### BRIEF
In the data beneath this task, how many lines contain "height"? Answer with the number only.

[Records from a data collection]

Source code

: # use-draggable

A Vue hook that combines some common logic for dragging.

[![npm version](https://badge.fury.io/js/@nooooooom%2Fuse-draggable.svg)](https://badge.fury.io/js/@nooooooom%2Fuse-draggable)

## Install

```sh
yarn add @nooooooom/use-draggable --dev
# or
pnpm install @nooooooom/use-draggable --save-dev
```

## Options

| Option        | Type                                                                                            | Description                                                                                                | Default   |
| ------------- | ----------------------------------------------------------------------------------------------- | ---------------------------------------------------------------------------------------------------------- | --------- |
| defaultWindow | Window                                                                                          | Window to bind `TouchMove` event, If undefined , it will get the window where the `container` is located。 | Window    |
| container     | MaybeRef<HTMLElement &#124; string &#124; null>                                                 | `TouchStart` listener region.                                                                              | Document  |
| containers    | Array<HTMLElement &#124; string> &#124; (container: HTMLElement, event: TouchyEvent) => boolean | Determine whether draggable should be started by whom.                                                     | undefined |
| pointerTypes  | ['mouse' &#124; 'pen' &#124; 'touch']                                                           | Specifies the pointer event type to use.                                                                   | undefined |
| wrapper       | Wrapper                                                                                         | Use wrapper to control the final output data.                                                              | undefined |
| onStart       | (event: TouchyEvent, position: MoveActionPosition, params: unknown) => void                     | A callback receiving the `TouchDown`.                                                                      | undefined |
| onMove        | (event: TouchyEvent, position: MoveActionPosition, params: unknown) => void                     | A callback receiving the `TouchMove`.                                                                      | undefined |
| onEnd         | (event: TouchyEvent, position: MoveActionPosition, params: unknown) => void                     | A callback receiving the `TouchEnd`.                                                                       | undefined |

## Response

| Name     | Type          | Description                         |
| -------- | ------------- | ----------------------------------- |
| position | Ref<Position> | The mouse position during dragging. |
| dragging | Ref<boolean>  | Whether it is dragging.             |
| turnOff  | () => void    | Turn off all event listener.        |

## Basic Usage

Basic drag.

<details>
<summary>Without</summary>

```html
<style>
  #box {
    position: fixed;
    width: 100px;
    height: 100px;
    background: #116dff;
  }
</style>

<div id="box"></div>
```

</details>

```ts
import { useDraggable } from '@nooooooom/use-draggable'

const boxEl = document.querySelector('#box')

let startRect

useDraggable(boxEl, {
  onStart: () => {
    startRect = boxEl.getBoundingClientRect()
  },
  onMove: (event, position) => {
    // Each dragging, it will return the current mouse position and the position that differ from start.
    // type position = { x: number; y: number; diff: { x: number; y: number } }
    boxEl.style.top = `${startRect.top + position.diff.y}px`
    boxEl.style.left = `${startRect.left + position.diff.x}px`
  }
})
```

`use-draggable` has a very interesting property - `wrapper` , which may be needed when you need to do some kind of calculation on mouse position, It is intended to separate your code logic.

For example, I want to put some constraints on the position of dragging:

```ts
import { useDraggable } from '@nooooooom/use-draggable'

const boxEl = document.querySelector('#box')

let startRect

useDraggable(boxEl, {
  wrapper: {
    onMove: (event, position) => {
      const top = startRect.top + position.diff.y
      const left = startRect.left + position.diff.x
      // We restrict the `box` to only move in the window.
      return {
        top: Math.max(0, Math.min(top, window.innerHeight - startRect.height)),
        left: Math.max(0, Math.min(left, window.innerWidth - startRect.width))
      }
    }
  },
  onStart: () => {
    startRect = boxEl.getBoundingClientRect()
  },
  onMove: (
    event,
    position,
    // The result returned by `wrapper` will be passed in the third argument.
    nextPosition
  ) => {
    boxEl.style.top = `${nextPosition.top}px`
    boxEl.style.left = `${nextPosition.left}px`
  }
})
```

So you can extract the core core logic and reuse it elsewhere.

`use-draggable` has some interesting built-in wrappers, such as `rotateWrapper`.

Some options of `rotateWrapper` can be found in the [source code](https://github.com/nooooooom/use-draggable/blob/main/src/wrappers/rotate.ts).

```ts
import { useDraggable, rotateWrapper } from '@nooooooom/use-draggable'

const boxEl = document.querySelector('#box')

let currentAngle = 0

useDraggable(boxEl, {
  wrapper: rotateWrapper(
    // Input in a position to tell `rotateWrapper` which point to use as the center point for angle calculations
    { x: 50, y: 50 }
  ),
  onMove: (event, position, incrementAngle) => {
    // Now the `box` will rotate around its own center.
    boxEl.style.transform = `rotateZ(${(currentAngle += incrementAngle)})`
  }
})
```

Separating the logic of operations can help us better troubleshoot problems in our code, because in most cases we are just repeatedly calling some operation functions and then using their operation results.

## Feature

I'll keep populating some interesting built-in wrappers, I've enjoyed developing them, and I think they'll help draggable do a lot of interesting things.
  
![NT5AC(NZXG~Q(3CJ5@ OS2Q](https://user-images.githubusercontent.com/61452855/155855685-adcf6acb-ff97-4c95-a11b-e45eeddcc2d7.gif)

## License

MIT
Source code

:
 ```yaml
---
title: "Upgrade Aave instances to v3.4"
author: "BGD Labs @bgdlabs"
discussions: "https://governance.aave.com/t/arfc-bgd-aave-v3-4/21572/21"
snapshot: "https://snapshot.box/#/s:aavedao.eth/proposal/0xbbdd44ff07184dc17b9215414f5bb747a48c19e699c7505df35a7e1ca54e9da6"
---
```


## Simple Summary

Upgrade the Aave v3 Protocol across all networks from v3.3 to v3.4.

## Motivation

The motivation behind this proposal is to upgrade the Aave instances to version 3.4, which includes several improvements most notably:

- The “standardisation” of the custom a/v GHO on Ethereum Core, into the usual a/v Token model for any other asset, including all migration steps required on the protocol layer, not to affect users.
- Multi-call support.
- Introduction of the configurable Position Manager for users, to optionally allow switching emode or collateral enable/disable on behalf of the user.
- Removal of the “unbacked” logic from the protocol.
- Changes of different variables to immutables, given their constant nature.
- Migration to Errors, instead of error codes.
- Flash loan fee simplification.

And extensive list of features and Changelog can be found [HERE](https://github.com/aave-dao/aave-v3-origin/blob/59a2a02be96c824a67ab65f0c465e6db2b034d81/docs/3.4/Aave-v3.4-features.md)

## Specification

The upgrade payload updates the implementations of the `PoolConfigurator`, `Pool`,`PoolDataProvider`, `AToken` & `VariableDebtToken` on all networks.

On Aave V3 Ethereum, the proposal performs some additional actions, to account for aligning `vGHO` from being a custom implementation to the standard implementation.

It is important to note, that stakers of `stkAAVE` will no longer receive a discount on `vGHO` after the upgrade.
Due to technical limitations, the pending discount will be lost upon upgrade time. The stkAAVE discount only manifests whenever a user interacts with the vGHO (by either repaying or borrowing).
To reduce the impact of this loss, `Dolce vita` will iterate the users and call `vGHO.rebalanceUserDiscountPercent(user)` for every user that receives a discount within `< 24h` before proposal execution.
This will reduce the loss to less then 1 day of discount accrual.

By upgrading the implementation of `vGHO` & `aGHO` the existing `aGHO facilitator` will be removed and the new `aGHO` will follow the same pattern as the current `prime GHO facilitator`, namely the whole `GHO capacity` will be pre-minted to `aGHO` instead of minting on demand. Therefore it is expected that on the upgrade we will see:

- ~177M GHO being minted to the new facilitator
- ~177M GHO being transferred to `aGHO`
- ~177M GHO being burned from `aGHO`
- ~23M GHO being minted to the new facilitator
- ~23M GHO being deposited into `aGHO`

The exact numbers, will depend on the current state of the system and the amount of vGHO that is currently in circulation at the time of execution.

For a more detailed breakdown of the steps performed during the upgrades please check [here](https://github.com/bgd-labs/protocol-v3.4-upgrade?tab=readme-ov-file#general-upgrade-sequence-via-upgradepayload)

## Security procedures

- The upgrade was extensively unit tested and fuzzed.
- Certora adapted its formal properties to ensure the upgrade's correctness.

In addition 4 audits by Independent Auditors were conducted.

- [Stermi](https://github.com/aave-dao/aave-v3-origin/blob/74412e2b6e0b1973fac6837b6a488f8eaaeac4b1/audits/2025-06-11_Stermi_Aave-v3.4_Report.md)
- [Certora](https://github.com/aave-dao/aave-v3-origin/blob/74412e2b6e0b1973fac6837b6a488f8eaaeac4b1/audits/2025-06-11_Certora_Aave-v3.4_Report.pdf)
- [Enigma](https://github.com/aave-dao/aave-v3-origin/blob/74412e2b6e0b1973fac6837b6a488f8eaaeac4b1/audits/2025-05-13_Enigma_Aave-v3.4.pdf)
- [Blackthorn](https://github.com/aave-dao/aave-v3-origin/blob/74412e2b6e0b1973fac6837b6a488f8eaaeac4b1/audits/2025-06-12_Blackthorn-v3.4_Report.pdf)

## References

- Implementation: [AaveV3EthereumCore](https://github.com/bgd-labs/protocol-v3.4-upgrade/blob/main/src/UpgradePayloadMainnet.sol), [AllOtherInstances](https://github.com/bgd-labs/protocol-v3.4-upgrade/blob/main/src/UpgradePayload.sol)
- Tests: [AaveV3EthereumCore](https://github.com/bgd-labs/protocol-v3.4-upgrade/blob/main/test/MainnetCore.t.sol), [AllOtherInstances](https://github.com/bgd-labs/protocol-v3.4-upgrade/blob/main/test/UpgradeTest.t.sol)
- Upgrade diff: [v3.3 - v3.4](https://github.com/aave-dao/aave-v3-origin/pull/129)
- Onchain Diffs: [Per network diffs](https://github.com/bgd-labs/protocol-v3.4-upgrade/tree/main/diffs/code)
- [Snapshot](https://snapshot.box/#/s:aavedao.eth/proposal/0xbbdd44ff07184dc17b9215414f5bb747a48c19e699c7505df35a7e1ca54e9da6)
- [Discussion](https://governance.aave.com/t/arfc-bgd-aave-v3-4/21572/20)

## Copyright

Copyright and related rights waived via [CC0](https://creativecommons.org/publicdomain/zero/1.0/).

### OUTPUT
2